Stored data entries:

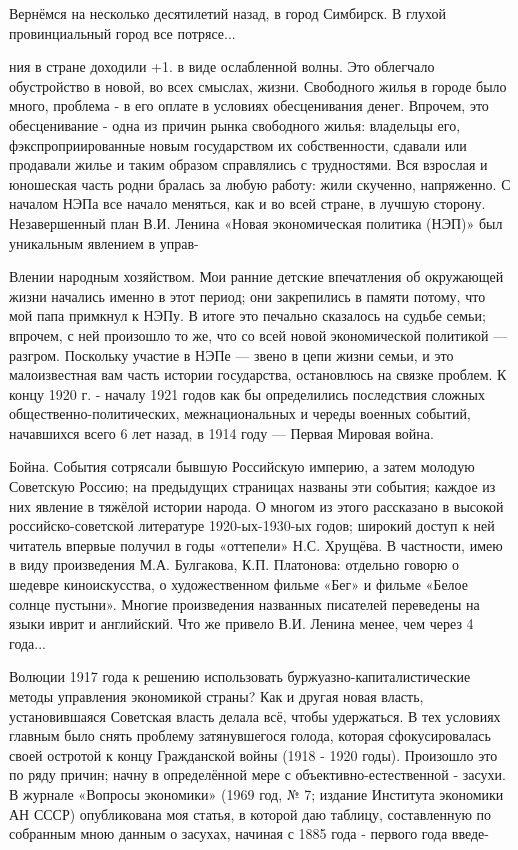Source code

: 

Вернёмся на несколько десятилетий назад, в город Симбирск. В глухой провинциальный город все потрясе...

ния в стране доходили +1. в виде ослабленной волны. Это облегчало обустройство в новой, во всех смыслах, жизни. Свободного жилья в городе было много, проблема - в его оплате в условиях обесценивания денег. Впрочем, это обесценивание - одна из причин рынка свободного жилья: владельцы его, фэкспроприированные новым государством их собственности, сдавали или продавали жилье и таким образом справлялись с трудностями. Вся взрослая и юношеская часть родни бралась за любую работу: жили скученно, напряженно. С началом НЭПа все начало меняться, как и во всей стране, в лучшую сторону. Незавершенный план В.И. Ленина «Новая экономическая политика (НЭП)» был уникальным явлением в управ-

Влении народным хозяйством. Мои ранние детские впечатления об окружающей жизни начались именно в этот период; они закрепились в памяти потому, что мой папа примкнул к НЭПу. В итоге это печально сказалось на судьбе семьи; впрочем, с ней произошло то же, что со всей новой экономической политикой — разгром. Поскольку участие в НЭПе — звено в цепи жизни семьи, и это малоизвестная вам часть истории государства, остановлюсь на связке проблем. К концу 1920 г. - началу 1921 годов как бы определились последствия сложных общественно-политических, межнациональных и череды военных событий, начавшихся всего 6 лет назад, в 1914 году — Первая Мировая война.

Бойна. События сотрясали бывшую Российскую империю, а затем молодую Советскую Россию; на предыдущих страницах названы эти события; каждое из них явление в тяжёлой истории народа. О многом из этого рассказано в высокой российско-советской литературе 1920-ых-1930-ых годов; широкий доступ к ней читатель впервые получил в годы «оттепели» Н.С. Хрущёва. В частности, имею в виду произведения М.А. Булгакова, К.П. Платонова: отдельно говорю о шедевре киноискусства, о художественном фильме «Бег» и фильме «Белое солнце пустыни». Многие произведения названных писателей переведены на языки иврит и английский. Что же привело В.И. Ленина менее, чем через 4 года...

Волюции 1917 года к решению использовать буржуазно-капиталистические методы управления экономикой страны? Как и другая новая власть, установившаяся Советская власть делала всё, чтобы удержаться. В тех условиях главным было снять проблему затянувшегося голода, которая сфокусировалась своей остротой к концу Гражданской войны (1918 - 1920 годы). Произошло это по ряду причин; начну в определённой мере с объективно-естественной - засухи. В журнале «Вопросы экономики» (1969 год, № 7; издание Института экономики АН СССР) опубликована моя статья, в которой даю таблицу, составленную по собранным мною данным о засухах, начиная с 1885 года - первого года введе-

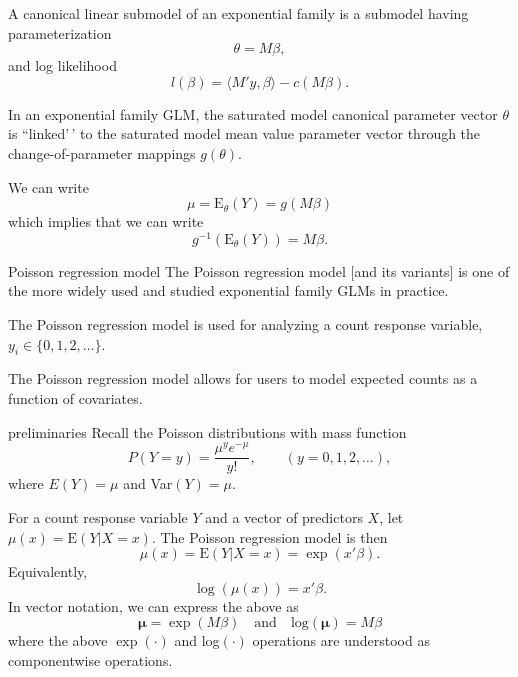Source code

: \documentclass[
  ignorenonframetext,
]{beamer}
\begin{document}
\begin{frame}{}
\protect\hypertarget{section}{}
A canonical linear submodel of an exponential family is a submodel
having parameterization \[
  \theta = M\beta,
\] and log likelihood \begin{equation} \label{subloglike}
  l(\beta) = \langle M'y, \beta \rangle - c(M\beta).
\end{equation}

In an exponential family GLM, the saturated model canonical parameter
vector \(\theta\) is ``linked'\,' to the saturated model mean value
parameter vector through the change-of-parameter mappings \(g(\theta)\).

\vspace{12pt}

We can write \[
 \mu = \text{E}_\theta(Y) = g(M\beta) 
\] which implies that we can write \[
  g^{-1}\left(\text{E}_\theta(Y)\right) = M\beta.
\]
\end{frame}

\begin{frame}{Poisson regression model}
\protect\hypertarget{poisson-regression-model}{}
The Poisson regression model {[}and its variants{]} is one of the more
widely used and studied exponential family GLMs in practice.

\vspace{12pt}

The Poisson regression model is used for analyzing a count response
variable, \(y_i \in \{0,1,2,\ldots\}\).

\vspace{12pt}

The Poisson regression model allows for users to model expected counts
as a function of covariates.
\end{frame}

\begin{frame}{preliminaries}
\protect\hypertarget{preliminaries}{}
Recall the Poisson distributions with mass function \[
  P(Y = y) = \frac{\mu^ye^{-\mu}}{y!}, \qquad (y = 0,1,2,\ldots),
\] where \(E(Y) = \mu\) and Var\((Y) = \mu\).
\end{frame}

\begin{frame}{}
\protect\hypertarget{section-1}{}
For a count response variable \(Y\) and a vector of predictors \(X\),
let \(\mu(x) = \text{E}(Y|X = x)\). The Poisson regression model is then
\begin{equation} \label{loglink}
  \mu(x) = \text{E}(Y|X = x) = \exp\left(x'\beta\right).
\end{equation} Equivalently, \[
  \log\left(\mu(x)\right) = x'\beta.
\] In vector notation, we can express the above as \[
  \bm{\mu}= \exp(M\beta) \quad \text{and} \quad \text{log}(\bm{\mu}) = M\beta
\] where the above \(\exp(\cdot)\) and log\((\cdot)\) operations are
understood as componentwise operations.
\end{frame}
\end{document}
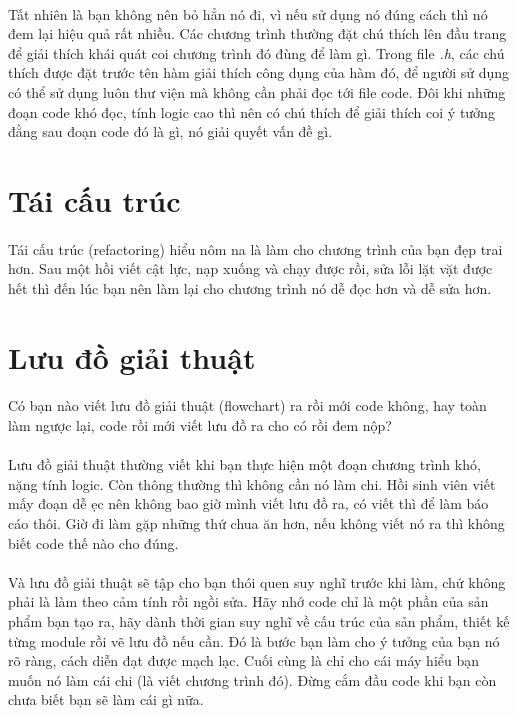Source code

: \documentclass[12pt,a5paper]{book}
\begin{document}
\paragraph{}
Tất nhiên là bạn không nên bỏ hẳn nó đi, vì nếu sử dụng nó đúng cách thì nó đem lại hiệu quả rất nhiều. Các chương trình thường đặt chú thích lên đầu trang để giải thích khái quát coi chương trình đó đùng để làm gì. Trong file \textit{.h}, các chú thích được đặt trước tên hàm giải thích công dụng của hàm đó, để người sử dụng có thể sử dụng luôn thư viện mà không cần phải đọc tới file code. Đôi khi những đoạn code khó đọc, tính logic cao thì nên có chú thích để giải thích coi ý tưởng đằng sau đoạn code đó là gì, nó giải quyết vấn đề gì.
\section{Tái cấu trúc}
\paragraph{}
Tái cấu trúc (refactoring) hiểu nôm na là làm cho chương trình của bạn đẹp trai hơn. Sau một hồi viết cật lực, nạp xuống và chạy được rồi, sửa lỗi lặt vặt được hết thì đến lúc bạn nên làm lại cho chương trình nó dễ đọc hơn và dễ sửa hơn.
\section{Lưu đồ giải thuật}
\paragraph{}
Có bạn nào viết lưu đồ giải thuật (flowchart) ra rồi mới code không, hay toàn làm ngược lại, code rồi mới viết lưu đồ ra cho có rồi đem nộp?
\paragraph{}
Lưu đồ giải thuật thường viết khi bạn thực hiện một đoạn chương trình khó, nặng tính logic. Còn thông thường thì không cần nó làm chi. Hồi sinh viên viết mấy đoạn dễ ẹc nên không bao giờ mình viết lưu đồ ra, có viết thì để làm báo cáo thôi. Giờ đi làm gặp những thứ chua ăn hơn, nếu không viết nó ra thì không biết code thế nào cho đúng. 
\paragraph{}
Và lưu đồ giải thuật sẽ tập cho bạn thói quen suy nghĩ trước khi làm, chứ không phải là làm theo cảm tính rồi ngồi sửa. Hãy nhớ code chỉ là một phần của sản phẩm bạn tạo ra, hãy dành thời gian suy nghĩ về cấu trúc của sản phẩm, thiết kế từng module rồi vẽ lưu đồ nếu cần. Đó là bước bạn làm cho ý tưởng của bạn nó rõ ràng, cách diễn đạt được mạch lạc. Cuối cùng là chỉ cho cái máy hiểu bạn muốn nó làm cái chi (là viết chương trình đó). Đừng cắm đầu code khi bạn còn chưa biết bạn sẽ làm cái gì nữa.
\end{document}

Description of the task: After reading the entries above, state how many lines hold the word "where", with no text besides the number.

Response area: 2